Plain-text document sources
*-*-*
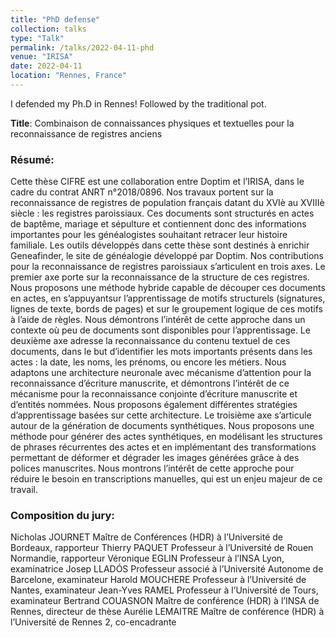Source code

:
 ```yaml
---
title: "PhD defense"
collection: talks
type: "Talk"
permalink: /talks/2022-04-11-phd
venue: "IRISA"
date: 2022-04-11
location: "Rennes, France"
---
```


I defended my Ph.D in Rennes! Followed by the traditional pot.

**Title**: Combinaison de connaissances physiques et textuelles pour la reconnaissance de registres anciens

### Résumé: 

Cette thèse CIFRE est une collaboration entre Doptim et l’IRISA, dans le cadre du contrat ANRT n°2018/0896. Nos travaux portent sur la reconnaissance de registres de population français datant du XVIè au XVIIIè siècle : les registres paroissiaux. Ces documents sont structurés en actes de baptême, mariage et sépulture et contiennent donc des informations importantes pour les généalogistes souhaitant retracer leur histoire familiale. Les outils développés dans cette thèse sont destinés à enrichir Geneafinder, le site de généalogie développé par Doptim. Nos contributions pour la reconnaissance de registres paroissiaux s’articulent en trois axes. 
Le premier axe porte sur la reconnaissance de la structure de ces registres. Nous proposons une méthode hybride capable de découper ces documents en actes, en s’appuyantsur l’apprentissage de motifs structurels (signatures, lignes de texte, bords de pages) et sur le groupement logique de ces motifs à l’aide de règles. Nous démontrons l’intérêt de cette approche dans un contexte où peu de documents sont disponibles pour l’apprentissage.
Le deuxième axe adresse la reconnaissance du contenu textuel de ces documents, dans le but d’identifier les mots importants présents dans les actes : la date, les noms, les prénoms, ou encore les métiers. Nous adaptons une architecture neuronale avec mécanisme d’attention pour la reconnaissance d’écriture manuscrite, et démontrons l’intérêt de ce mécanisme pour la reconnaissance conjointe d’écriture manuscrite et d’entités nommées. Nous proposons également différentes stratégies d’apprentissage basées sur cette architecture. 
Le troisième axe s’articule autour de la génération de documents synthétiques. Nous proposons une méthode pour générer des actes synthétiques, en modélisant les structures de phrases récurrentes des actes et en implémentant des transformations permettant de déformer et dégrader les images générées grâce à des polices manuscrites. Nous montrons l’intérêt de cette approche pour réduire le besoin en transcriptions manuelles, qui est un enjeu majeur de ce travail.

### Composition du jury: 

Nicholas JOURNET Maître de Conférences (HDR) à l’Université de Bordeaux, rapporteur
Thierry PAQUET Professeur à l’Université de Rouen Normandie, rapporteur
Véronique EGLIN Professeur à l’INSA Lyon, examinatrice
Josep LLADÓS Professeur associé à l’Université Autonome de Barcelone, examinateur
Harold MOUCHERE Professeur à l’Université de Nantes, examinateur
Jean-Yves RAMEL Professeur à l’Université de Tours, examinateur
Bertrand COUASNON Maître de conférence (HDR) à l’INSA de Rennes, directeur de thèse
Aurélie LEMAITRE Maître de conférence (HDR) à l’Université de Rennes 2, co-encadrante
*-*-*
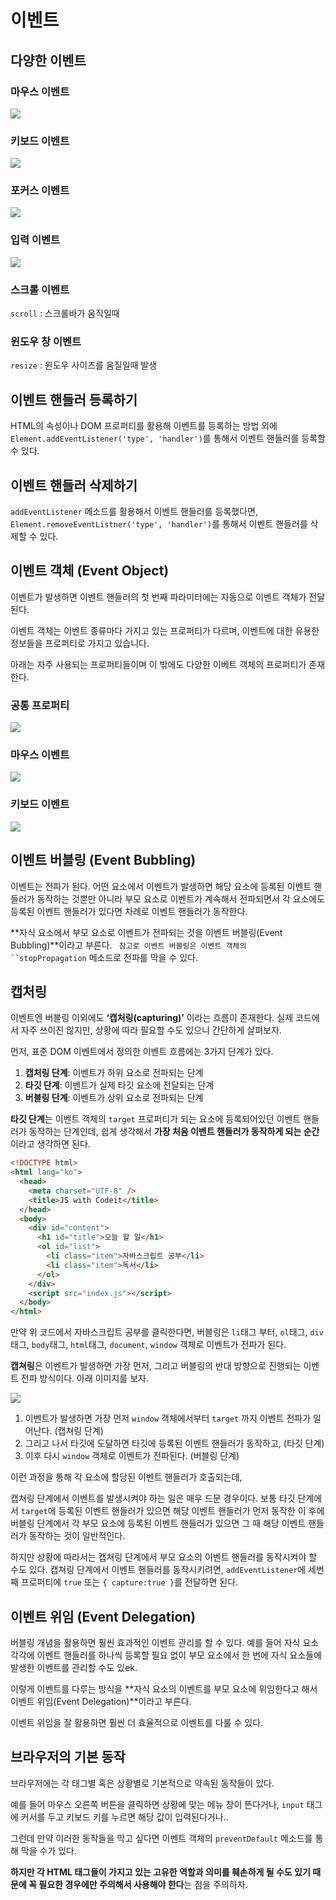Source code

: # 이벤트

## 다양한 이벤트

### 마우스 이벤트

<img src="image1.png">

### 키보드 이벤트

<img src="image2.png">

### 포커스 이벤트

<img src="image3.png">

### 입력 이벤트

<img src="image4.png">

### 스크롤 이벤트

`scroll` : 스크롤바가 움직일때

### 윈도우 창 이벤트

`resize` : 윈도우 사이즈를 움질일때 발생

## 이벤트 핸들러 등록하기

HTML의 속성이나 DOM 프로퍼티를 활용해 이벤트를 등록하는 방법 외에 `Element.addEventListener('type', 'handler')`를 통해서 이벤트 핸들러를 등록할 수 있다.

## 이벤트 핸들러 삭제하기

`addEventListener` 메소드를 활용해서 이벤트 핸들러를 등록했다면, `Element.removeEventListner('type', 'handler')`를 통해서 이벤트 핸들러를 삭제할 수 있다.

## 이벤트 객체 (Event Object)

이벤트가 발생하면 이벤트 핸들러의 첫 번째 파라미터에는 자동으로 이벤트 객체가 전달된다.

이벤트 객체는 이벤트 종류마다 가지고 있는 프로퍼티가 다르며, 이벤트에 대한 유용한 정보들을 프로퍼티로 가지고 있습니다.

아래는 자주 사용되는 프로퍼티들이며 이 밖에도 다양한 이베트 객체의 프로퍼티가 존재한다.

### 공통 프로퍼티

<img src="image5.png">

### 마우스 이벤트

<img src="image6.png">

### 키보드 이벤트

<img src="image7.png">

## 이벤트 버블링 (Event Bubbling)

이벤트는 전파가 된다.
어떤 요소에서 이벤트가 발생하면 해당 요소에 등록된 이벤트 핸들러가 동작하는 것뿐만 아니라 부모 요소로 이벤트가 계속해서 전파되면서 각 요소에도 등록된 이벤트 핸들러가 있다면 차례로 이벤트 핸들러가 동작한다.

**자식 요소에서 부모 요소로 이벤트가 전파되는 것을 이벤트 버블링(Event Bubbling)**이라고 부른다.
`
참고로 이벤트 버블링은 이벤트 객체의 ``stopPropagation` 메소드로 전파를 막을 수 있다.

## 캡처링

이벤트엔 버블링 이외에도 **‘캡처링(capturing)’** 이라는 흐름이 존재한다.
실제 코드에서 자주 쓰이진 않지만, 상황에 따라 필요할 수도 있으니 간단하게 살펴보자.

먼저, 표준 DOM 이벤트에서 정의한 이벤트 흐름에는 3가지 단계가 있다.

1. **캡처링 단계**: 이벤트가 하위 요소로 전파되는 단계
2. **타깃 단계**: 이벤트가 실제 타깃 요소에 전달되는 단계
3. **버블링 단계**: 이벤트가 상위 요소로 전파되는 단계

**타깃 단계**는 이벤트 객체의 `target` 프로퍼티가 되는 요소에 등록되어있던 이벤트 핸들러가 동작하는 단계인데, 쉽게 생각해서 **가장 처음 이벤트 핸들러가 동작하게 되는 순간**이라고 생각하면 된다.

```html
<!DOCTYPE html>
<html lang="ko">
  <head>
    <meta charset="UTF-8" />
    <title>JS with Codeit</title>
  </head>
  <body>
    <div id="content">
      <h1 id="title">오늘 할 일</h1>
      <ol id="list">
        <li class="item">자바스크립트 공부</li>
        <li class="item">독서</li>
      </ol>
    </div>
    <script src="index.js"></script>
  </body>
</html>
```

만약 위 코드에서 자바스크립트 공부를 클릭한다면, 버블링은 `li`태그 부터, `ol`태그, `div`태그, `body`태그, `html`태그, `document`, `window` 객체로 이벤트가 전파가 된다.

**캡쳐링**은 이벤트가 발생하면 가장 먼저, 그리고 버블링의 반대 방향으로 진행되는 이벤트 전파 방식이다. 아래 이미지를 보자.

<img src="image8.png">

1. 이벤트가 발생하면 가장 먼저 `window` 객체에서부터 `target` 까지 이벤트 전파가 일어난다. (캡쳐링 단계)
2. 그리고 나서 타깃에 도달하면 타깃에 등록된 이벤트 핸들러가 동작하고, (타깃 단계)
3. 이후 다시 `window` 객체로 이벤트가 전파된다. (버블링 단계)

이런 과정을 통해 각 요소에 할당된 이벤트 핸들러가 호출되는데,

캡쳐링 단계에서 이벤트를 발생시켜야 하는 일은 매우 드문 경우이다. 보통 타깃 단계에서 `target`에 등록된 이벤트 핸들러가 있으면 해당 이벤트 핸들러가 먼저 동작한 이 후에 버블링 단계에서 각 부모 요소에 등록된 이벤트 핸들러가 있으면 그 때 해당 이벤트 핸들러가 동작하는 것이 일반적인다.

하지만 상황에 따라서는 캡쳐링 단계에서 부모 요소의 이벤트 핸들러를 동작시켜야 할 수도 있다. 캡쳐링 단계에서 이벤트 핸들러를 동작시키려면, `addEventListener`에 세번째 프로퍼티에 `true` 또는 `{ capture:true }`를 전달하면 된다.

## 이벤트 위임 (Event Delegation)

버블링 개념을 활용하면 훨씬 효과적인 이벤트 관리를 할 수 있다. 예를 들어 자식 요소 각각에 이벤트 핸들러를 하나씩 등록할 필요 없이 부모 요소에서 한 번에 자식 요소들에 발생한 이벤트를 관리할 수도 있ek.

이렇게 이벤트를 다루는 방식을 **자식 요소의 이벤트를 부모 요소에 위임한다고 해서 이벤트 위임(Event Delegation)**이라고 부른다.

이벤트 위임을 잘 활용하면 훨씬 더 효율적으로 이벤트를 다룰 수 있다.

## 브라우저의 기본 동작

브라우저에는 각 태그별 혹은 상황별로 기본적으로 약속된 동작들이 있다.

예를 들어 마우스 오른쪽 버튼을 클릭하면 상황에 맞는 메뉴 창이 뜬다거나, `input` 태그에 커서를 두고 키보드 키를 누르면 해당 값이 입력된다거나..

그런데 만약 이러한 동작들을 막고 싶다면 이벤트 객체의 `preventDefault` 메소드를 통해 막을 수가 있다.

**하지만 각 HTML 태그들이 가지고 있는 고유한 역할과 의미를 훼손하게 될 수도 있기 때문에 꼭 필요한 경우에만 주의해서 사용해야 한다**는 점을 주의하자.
*-*-*
» WHAT TO WORK ON
Taking the lines above, repeat exactly those from the line that contains "### 스크롤 이벤트" through the line that contains "## 이벤트 핸들러 삭제하기", and both of those lines as well. Include nothing else.

» ANSWER SPACE
### 스크롤 이벤트

`scroll` : 스크롤바가 움직일때

### 윈도우 창 이벤트

`resize` : 윈도우 사이즈를 움질일때 발생

## 이벤트 핸들러 등록하기

HTML의 속성이나 DOM 프로퍼티를 활용해 이벤트를 등록하는 방법 외에 `Element.addEventListener('type', 'handler')`를 통해서 이벤트 핸들러를 등록할 수 있다.

## 이벤트 핸들러 삭제하기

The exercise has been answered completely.